The idea is to match mentors with each of the county’s 15,000 pupils so they can model good behavior and uphold educational and career choices.

Called Mentoring Ala Carte, the 2015-16 board of education-sponsored program is offering several options for those willing to help.

Volunteers can participate in one or several of them, explained Mark Thompson, coordinator for equity assurance and student mentoring for the board of education.

They can have breakfast or lunch with students, help with the STEM program, speak to classes or spend one-on-one quality time with them.

By getting involved in Play 60, volunteers will set an example for smart eating habits and good health.

“We’re trying to encourage people to go in the morning to eat breakfast with the kids, to show them nutritional eating, to drink milk. We want them to come and eat breakfast and model appropriate behaviors,” Thompson said.

Or, they can join youngsters at lunchtime and be seen with a healthful plate.  “Eat vegetables, get some carrots, things like that,” Thompson said.

Those who choose to speak can address classes through the Maryland Scholars Speaker program.

“You encourage kids by talking to a class and telling them to achieve in school, to take math, to study English and how it pays off when you go to college.
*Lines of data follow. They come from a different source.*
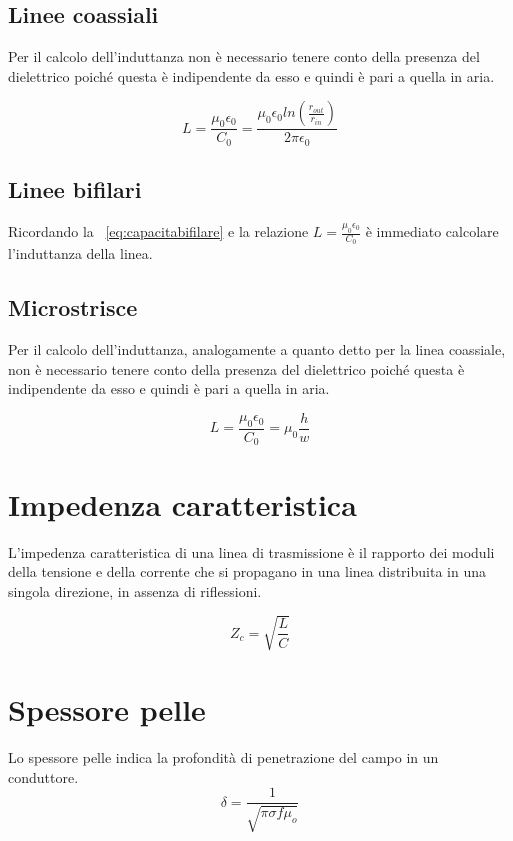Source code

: \documentclass[10pt,a4paper]{report}
\begin{document}
		\subsection{Linee coassiali}

			Per il calcolo dell’induttanza non è necessario tenere conto della presenza del dielettrico
			poiché questa è indipendente da esso e quindi è pari a quella in aria.
		
			\begin{equation}
				L=\frac{\mu_0 \epsilon_0}{C_0}=\frac{\mu_0 \epsilon_0 ln (\frac { r_{out}} {r_{in} } )}{2\pi \epsilon_0}
			\end{equation}



		\subsection{Linee bifilari}

		Ricordando la ~\ref{eq:capacitabifilare} e la relazione $L=\frac{\mu_0 \epsilon_0}{C_0}$ è immediato calcolare l'induttanza della linea.

		\subsection{Microstrisce}
			
			Per il calcolo dell’induttanza, analogamente a quanto detto per la linea coassiale, non è necessario tenere conto della presenza del dielettrico
			poiché questa è indipendente da esso e quindi è pari a quella in aria.
		
			\begin{equation}
				L=\frac{\mu_0 \epsilon_0}{C_0}=\mu_0 \frac{h}{w}
			\end{equation}
	


	\section{Impedenza caratteristica}

			L'impedenza caratteristica di una linea di trasmissione è il rapporto dei moduli della tensione e della corrente che si propagano in una linea distribuita in una singola direzione, in assenza di riflessioni.

			\begin{equation}
				Z_c=\sqrt{\frac{L}{C}}
			\end{equation}

	\section{Spessore pelle}
			Lo spessore pelle indica la profondità di penetrazione del campo in un conduttore.
			\begin{equation}
			\delta=\frac{1}{	\sqrt{\pi \sigma f \mu_o}}
			\end{equation}
\end{document}
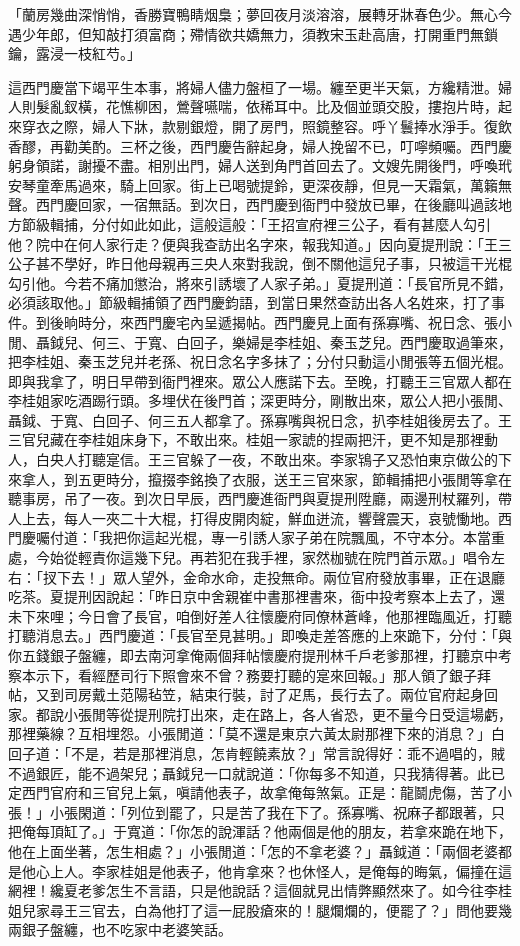 「蘭房幾曲深悄悄，香勝寶鴨睛烟梟；夢回夜月淡溶溶，展轉牙牀春色少。無心今遇少年郎，但知敲打須富商；殢情欲共嬌無力，須教宋玉赴高唐，打開重門無鎖鑰，露浸一枝紅芍。」

這西門慶當下竭平生本事，將婦人儘力盤桓了一場。纏至更半天氣，方纔精泄。婦人則髮亂釵橫，花憔柳困，鶯聲嚥喘，依稀耳中。比及個並頭交股，摟抱片時，起來穿衣之際，婦人下牀，款剔銀燈，開了房門，照鏡整容。呼丫鬟捧水淨手。復飲香醪，再勸美酌。三杯之後，西門慶告辭起身，婦人挽留不已，叮嚀頻囑。西門慶躬身領諾，謝擾不盡。相別出門，婦人送到角門首回去了。文嫂先開後門，呼喚玳安琴童牽馬過來，騎上回家。街上已喝號提鈴，更深夜靜，但見一天霜氣，萬籟無聲。西門慶回家，一宿無話。到次日，西門慶到衙門中發放已畢，在後廳叫過該地方節級輯捕，分付如此如此，這般這般：「王招宣府裡三公子，看有甚麼人勾引他？院中在何人家行走？便與我查訪出名字來，報我知道。」因向夏提刑說：「王三公子甚不學好，昨日他母親再三央人來對我說，倒不關他這兒子事，只被這干光棍勾引他。今若不痛加懲治，將來引誘壞了人家子弟。」夏提刑道：「長官所見不錯，必須該取他。」節級輯捕領了西門慶鈞語，到當日果然查訪出各人名姓來，打了事件。到後晌時分，來西門慶宅內呈遞揭帖。西門慶見上面有孫寡嘴、祝日念、張小閒、聶鉞兒、何三、于寬、白回子，樂婦是李桂姐、秦玉芝兒。西門慶取過筆來，把李桂姐、秦玉芝兒并老孫、祝日念名字多抹了；分付只動這小閒張等五個光棍。即與我拿了，明日早帶到衙門裡來。眾公人應諾下去。至晚，打聽王三官眾人都在李桂姐家吃酒踢行頭。多埋伏在後門首；深更時分，剛散出來，眾公人把小張閒、聶鉞、于寬、白回子、何三五人都拿了。孫寡嘴與祝日念，扒李桂姐後房去了。王三官兒藏在李桂姐床身下，不敢出來。桂姐一家諕的捏兩把汗，更不知是那裡動人，白央人打聽寔信。王三官躲了一夜，不敢出來。李家鴇子又恐怕東京做公的下來拿人，到五更時分，攛掇李銘換了衣服，送王三官來家，節輯捕把小張閒等拿在聽事房，吊了一夜。到次日早辰，西門慶進衙門與夏提刑陞廳，兩邊刑杖羅列，帶人上去，每人一夾二十大棍，打得皮開肉綻，鮮血迸流，響聲震天，哀號慟地。西門慶囑付道：「我把你這起光棍，專一引誘人家子弟在院飄風，不守本分。本當重處，今始從輕責你這幾下兒。再若犯在我手裡，家然枷號在院門首示眾。」唱令左右：「扠下去！」眾人望外，金命水命，走投無命。兩位官府發放事畢，正在退廳吃茶。夏提刑因說起：「昨日京中舍親崔中書那裡書來，衙中投考察本上去了，還未下來哩；今日會了長官，咱倒好差人往懷慶府同僚林蒼峰，他那裡臨風近，打聽打聽消息去。」西門慶道：「長官至見甚明。」即喚走差答應的上來跪下，分付：「與你五錢銀子盤纏，即去南河拿俺兩個拜帖懷慶府提刑林千戶老爹那裡，打聽京中考察本示下，看經歷司行下照會來不曾？務要打聽的寔來回報。」那人領了銀子拜帖，又到司房戴土范陽毡笠，結束行裝，討了疋馬，長行去了。兩位官府起身回家。都說小張閒等從提刑院打出來，走在路上，各人省恐，更不量今日受這場虧，那裡藥線？互相埋怨。小張閒道：「莫不還是東京六黃太尉那裡下來的消息？」白回子道：「不是，若是那裡消息，怎肯輕饒素放？」常言說得好：乖不過唱的，賊不過銀匠，能不過架兒；聶鉞兒一口就說道：「你每多不知道，只我猜得著。此已定西門官府和三官兒上氣，嗔請他表子，故拿俺每煞氣。正是：龍鬬虎傷，苦了小張！」小張閑道：「列位到罷了，只是苦了我在下了。孫寡嘴、祝麻子都跟著，只把俺每頂缸了。」于寬道：「你怎的說渾話？他兩個是他的朋友，若拿來跪在地下，他在上面坐著，怎生相處？」小張閒道：「怎的不拿老婆？」聶鉞道：「兩個老婆都是他心上人。李家桂姐是他表子，他肯拿來？也休怪人，是俺每的晦氣，偏撞在這網裡！纔夏老爹怎生不言語，只是他說話？這個就見出情弊顯然來了。如今往李桂姐兒家尋王三官去，白為他打了這一屁股瘡來的！腿爛爛的，便罷了？」問他要幾兩銀子盤纏，也不吃家中老婆笑話。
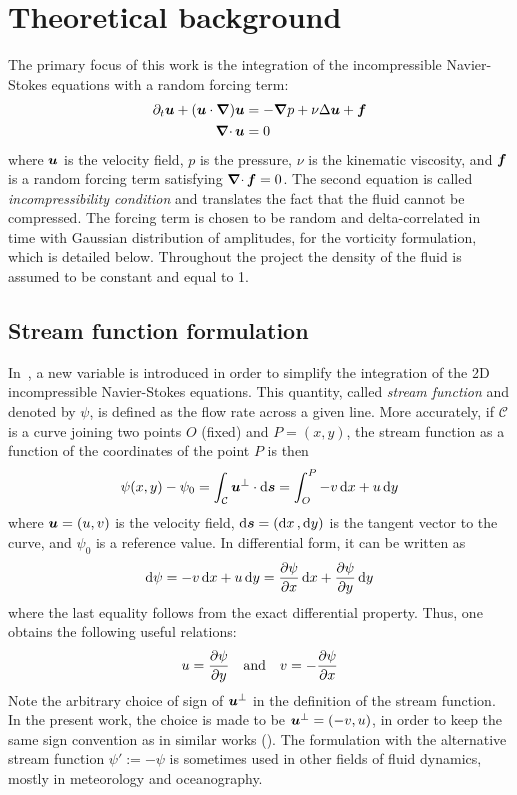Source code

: \documentclass[../main.tex]{subfiles}
\begin{document}
\section{Theoretical background}\label{sec:equations}
The primary focus of this work is the integration of the incompressible Navier-Stokes equations with a random forcing term:
\begin{align}
	\label{eq:navier-stokes}\partial_t \boldsymbol{u} + (\boldsymbol{u} \cdot \grad) \boldsymbol{u} & = -\grad p + \nu\Delta \boldsymbol{u} + \boldsymbol{f} \\
	\label{eq:incompressibility}\operatorname{\boldsymbol{\nabla}\cdot}{\boldsymbol{u}}                               & = 0
\end{align}
where $\boldsymbol{u}$ is the velocity field, $p$ is the pressure, $\nu$ is the kinematic viscosity, and $\boldsymbol{f}$ is a random forcing term satisfying $\operatorname{\boldsymbol{\nabla}\cdot}{\boldsymbol{f}}=0$. The second equation is called	\emph{incompressibility condition} and translates the fact that the fluid cannot be compressed. The forcing term is chosen to be random and delta-correlated in time with Gaussian distribution of amplitudes, for the vorticity formulation, which is detailed below. Throughout the project the density of the fluid is assumed to be constant and equal to 1.

\subsection{Stream function formulation}
In~\cite{Batchelor2000}, a new variable is introduced in order to simplify the integration of the 2D incompressible Navier-Stokes equations. This quantity, called \emph{stream function} and denoted by $\psi$, is defined as the flow rate across a given line. More accurately, if $\mathcal{C}$ is a curve joining two points $O$ (fixed) and $P=(x,y)$, the stream function as a function of the coordinates of the point $P$ is then
\begin{equation}
	\psi(x,y) -\psi_0 = \int_{\mathcal{C}} \boldsymbol{u}^\perp \cdot \dd{\boldsymbol{s}}= \int_{O}^{P} -v \dd{x} + u \dd{y}
\end{equation}
where $\boldsymbol{u} = (u,v)$ is the velocity field, $\dd{\boldsymbol{s}}=(\dd{x},\dd{y})$ is the tangent vector to the curve, and $\psi_0$ is a reference value. In differential form, it can be written as
\begin{equation}
	\dd{\psi} = -v \dd{x} + u \dd{y} = \pdv{\psi}{x} \dd{x} + \pdv{\psi}{y} \dd{y}
\end{equation}
where the last equality follows from the exact differential property. Thus, one obtains the following useful relations:
\begin{equation}
	u = \pdv{\psi}{y} \quad \text{and} \quad v = -\pdv{\psi}{x}
\end{equation}
Note the arbitrary choice of sign of $\boldsymbol{u}^\perp$ in the definition of the stream function. In the present work, the choice is made to be $\boldsymbol{u}^\perp = (-v,u)$, in order to keep the same sign convention as in similar works (\cite{2dturbulence,alexakisLONG}). The formulation with the alternative stream function $\psi':=-\psi$ is sometimes used in other fields of fluid dynamics, mostly in meteorology and oceanography.
\end{document}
They will talk about how they made it in their careers,” Thompson said.

Mentors who choose STEM will help with science, technology, engineering and math.

The mentoring program is for every student in all grades.

David Ennis, chairman of the Greater Salisbury Committee’s educational task force, said members the GSC, like those in the chamber of commerce, are eager to help with the mentoring program.

He said the GSC learned from Dr. John Fredericksen, superintendent of Wicomico County schools, that 750 students have mentors. That’s the good news. But another 750 need someone to converse with them and set an example.

“Of the kids who get that, the grades are much higher. It seemed like an area where our organization could get involved by volunteering and the Salisbury Area Chamber of Commerce is also involved,” Ennis said.

“Our role is to help Mark Thompson by providing volunteers,” he said, referring to the director of the mentoring program.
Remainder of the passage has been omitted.